--- EXERCISE AIM ---
You are asked to copy the entire listing exactly, apart from its pictures.

--- EXTRACTED DATA ---
Segment Open

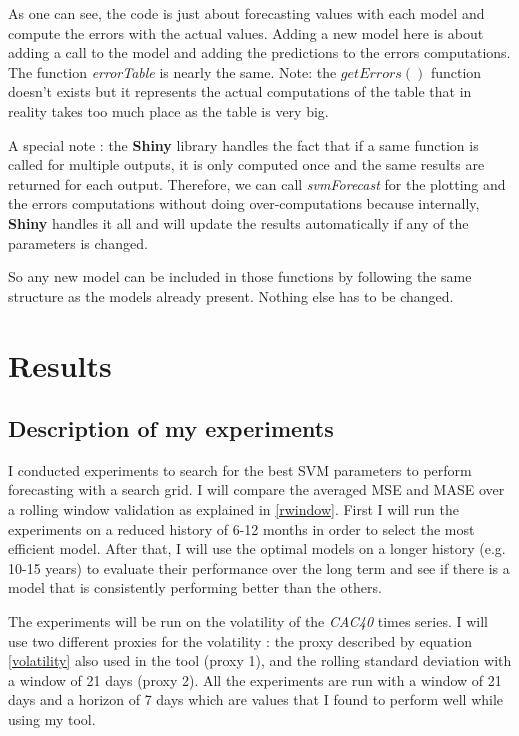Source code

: \documentclass[11pt,a4paper,oneside]{book}
\begin{document}
As one can see, the code is just about forecasting values with each model and compute the errors with the actual values. Adding a new model here is about adding a call to the model and adding the predictions to the errors computations. The function \textit{errorTable} is nearly the same. Note: the $getErrors()$ function doesn't exists but it represents the actual computations of the table that in reality takes too much place as the table is very big. 

A special note : the \textbf{Shiny} library handles the fact that if a same function is called for multiple outputs, it is only computed once and the same results are returned for each output. Therefore, we can call \textit{svmForecast} for the plotting and the errors computations without doing over-computations because internally, \textbf{Shiny} handles it all and will update the results automatically if any of the parameters is changed.

So any new model can be included in those functions by following the same structure as the models already present. Nothing else has to be changed.


\chapter{Results}

\section{Description of my experiments}

I conducted experiments to search for the best SVM parameters to perform forecasting with a search grid. I will compare the averaged MSE and MASE over a rolling window validation as explained in \ref{rwindow}. First I will run the experiments on a reduced history of 6-12 months in order to select the most efficient model. After that, I will use the optimal models on a longer history (e.g. 10-15 years) to evaluate their performance over the long term and see if there is a model that is consistently performing better than the others. 

The experiments will be run on the volatility of the \textit{CAC40} times series. I will use two different proxies for the volatility : the proxy described by equation \ref{volatility} also used in the tool (proxy 1), and the rolling standard deviation with a window of 21 days (proxy 2). All the experiments are run with a window of 21 days and a horizon of 7 days which are values that I found to perform well while using my tool.
\end{document}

Segment Closed

--- FINISHED TASK ---
Source code

: \documentclass[11pt,a4paper,oneside]{book}
\begin{document}
As one can see, the code is just about forecasting values with each model and compute the errors with the actual values. Adding a new model here is about adding a call to the model and adding the predictions to the errors computations. The function \textit{errorTable} is nearly the same. Note: the $getErrors()$ function doesn't exists but it represents the actual computations of the table that in reality takes too much place as the table is very big. 

A special note : the \textbf{Shiny} library handles the fact that if a same function is called for multiple outputs, it is only computed once and the same results are returned for each output. Therefore, we can call \textit{svmForecast} for the plotting and the errors computations without doing over-computations because internally, \textbf{Shiny} handles it all and will update the results automatically if any of the parameters is changed.

So any new model can be included in those functions by following the same structure as the models already present. Nothing else has to be changed.


\chapter{Results}

\section{Description of my experiments}

I conducted experiments to search for the best SVM parameters to perform forecasting with a search grid. I will compare the averaged MSE and MASE over a rolling window validation as explained in \ref{rwindow}. First I will run the experiments on a reduced history of 6-12 months in order to select the most efficient model. After that, I will use the optimal models on a longer history (e.g. 10-15 years) to evaluate their performance over the long term and see if there is a model that is consistently performing better than the others. 

The experiments will be run on the volatility of the \textit{CAC40} times series. I will use two different proxies for the volatility : the proxy described by equation \ref{volatility} also used in the tool (proxy 1), and the rolling standard deviation with a window of 21 days (proxy 2). All the experiments are run with a window of 21 days and a horizon of 7 days which are values that I found to perform well while using my tool.
\end{document}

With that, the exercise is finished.